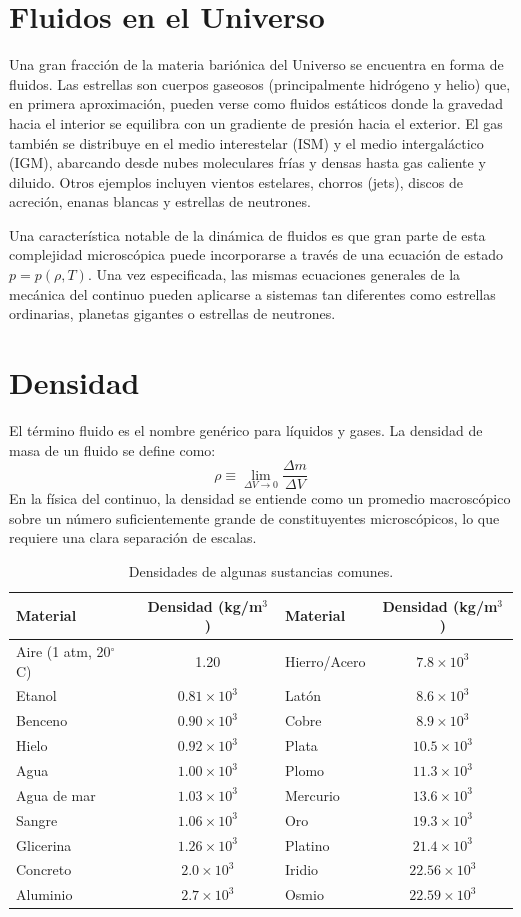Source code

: \section{Fluidos en el Universo}
Una gran fracción de la materia bariónica del Universo se encuentra en forma de fluidos. Las estrellas son cuerpos gaseosos (principalmente hidrógeno y helio) que, en primera aproximación, pueden verse como fluidos estáticos donde la gravedad hacia el interior se equilibra con un gradiente de presión hacia el exterior. El gas también se distribuye en el medio interestelar (ISM) y el medio intergaláctico (IGM), abarcando desde nubes moleculares frías y densas hasta gas caliente y diluido. Otros ejemplos incluyen vientos estelares, chorros (jets), discos de acreción, enanas blancas y estrellas de neutrones.

Una característica notable de la dinámica de fluidos es que gran parte de esta complejidad microscópica puede incorporarse a través de una ecuación de estado $p = p(\rho, T)$. Una vez especificada, las mismas ecuaciones generales de la mecánica del continuo pueden aplicarse a sistemas tan diferentes como estrellas ordinarias, planetas gigantes o estrellas de neutrones.

\section{Densidad}
El término fluido es el nombre genérico para líquidos y gases. La densidad de masa de un fluido se define como:
$$ \rho \equiv \lim_{\Delta V \to 0} \frac{\Delta m}{\Delta V} $$
En la física del continuo, la densidad se entiende como un promedio macroscópico sobre un número suficientemente grande de constituyentes microscópicos, lo que requiere una clara separación de escalas.

\begin{table}[htbp]
\centering
\begin{tabular}{l c | l c}
\hline
\textbf{Material} & \textbf{Densidad (kg/m$^3$)} & \textbf{Material} & \textbf{Densidad (kg/m$^3$)} \\
\hline
Aire (1 atm, 20$^\circ$C) & 1.20 & Hierro/Acero & $7.8 \times 10^3$ \\
Etanol & $0.81 \times 10^3$ & Latón & $8.6 \times 10^3$ \\
Benceno & $0.90 \times 10^3$ & Cobre & $8.9 \times 10^3$ \\
Hielo & $0.92 \times 10^3$ & Plata & $10.5 \times 10^3$ \\
Agua & $1.00 \times 10^3$ & Plomo & $11.3 \times 10^3$ \\
Agua de mar & $1.03 \times 10^3$ & Mercurio & $13.6 \times 10^3$ \\
Sangre & $1.06 \times 10^3$ & Oro & $19.3 \times 10^3$ \\
Glicerina & $1.26 \times 10^3$ & Platino & $21.4 \times 10^3$ \\
Concreto & $2.0 \times 10^3$ & Iridio & $22.56 \times 10^3$ \\
Aluminio & $2.7 \times 10^3$ & Osmio & $22.59 \times 10^3$ \\
\hline
\end{tabular}
\caption{Densidades de algunas sustancias comunes.}
\end{table}

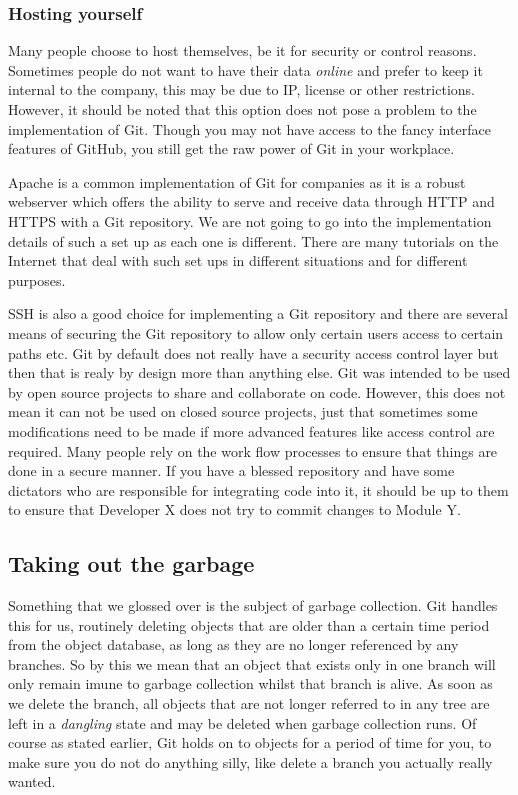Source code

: \subsubsection{Hosting yourself}
Many people choose to host themselves, be it for security or control reasons.
Sometimes people do not want to have their data \emph{online} and prefer to keep it internal to the company, this may be due to IP, license or other restrictions.
However, it should be noted that this option does not pose a problem to the implementation of Git.
Though you may not have access to the fancy interface features of GitHub, you still get the raw power of Git in your workplace.

Apache is a common implementation of Git for companies as it is a robust webserver which offers the ability to serve and receive data through HTTP and HTTPS with a Git repository.
We are not going to go into the implementation details of such a set up as each one is different.
There are many tutorials on the Internet that deal with such set ups in different situations and for different purposes.

SSH is also a good choice for implementing a Git repository and there are several means of securing the Git repository to allow only certain users access to certain paths etc.
Git by default does not really have a security access control layer but then that is realy by design more than anything else.
Git was intended to be used by open source projects to share and collaborate on code.
However, this does not mean it can not be used on closed source projects, just that sometimes some modifications need to be made if more advanced features like access control are required.
Many people rely on the work flow processes to ensure that things are done in a secure manner.
If you have a blessed repository and have some dictators who are responsible for integrating code into it, it should be up to them to ensure that Developer X does not try to commit changes to Module Y.

\subsection{Taking out the garbage}
Something that we glossed over is the subject of garbage collection.
Git handles this for us, routinely deleting objects that are older than a certain time period from the object database, as long as they are no longer referenced by any branches.
So by this we mean that an object that exists only in one branch will only remain imune to garbage collection whilst that branch is alive.
As soon as we delete the branch, all objects that are not longer referred to in any tree are left in a \emph{dangling} state and may be deleted when garbage collection runs.
Of course as stated earlier, Git holds on to objects for a period of time for you, to make sure you do not do anything silly, like delete a branch you actually really wanted.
....
Brief — The entries above need to be output again in full, exactly, and without pictures.

Response below —
Source code

: \section{Fluidos en el Universo}
Una gran fracción de la materia bariónica del Universo se encuentra en forma de fluidos. Las estrellas son cuerpos gaseosos (principalmente hidrógeno y helio) que, en primera aproximación, pueden verse como fluidos estáticos donde la gravedad hacia el interior se equilibra con un gradiente de presión hacia el exterior. El gas también se distribuye en el medio interestelar (ISM) y el medio intergaláctico (IGM), abarcando desde nubes moleculares frías y densas hasta gas caliente y diluido. Otros ejemplos incluyen vientos estelares, chorros (jets), discos de acreción, enanas blancas y estrellas de neutrones.

Una característica notable de la dinámica de fluidos es que gran parte de esta complejidad microscópica puede incorporarse a través de una ecuación de estado $p = p(\rho, T)$. Una vez especificada, las mismas ecuaciones generales de la mecánica del continuo pueden aplicarse a sistemas tan diferentes como estrellas ordinarias, planetas gigantes o estrellas de neutrones.

\section{Densidad}
El término fluido es el nombre genérico para líquidos y gases. La densidad de masa de un fluido se define como:
$$ \rho \equiv \lim_{\Delta V \to 0} \frac{\Delta m}{\Delta V} $$
En la física del continuo, la densidad se entiende como un promedio macroscópico sobre un número suficientemente grande de constituyentes microscópicos, lo que requiere una clara separación de escalas.

\begin{table}[htbp]
\centering
\begin{tabular}{l c | l c}
\hline
\textbf{Material} & \textbf{Densidad (kg/m$^3$)} & \textbf{Material} & \textbf{Densidad (kg/m$^3$)} \\
\hline
Aire (1 atm, 20$^\circ$C) & 1.20 & Hierro/Acero & $7.8 \times 10^3$ \\
Etanol & $0.81 \times 10^3$ & Latón & $8.6 \times 10^3$ \\
Benceno & $0.90 \times 10^3$ & Cobre & $8.9 \times 10^3$ \\
Hielo & $0.92 \times 10^3$ & Plata & $10.5 \times 10^3$ \\
Agua & $1.00 \times 10^3$ & Plomo & $11.3 \times 10^3$ \\
Agua de mar & $1.03 \times 10^3$ & Mercurio & $13.6 \times 10^3$ \\
Sangre & $1.06 \times 10^3$ & Oro & $19.3 \times 10^3$ \\
Glicerina & $1.26 \times 10^3$ & Platino & $21.4 \times 10^3$ \\
Concreto & $2.0 \times 10^3$ & Iridio & $22.56 \times 10^3$ \\
Aluminio & $2.7 \times 10^3$ & Osmio & $22.59 \times 10^3$ \\
\hline
\end{tabular}
\caption{Densidades de algunas sustancias comunes.}
\end{table}

Source code

: \subsubsection{Hosting yourself}
Many people choose to host themselves, be it for security or control reasons.
Sometimes people do not want to have their data \emph{online} and prefer to keep it internal to the company, this may be due to IP, license or other restrictions.
However, it should be noted that this option does not pose a problem to the implementation of Git.
Though you may not have access to the fancy interface features of GitHub, you still get the raw power of Git in your workplace.

Apache is a common implementation of Git for companies as it is a robust webserver which offers the ability to serve and receive data through HTTP and HTTPS with a Git repository.
We are not going to go into the implementation details of such a set up as each one is different.
There are many tutorials on the Internet that deal with such set ups in different situations and for different purposes.

SSH is also a good choice for implementing a Git repository and there are several means of securing the Git repository to allow only certain users access to certain paths etc.
Git by default does not really have a security access control layer but then that is realy by design more than anything else.
Git was intended to be used by open source projects to share and collaborate on code.
However, this does not mean it can not be used on closed source projects, just that sometimes some modifications need to be made if more advanced features like access control are required.
Many people rely on the work flow processes to ensure that things are done in a secure manner.
If you have a blessed repository and have some dictators who are responsible for integrating code into it, it should be up to them to ensure that Developer X does not try to commit changes to Module Y.

\subsection{Taking out the garbage}
Something that we glossed over is the subject of garbage collection.
Git handles this for us, routinely deleting objects that are older than a certain time period from the object database, as long as they are no longer referenced by any branches.
So by this we mean that an object that exists only in one branch will only remain imune to garbage collection whilst that branch is alive.
As soon as we delete the branch, all objects that are not longer referred to in any tree are left in a \emph{dangling} state and may be deleted when garbage collection runs.
Of course as stated earlier, Git holds on to objects for a period of time for you, to make sure you do not do anything silly, like delete a branch you actually really wanted.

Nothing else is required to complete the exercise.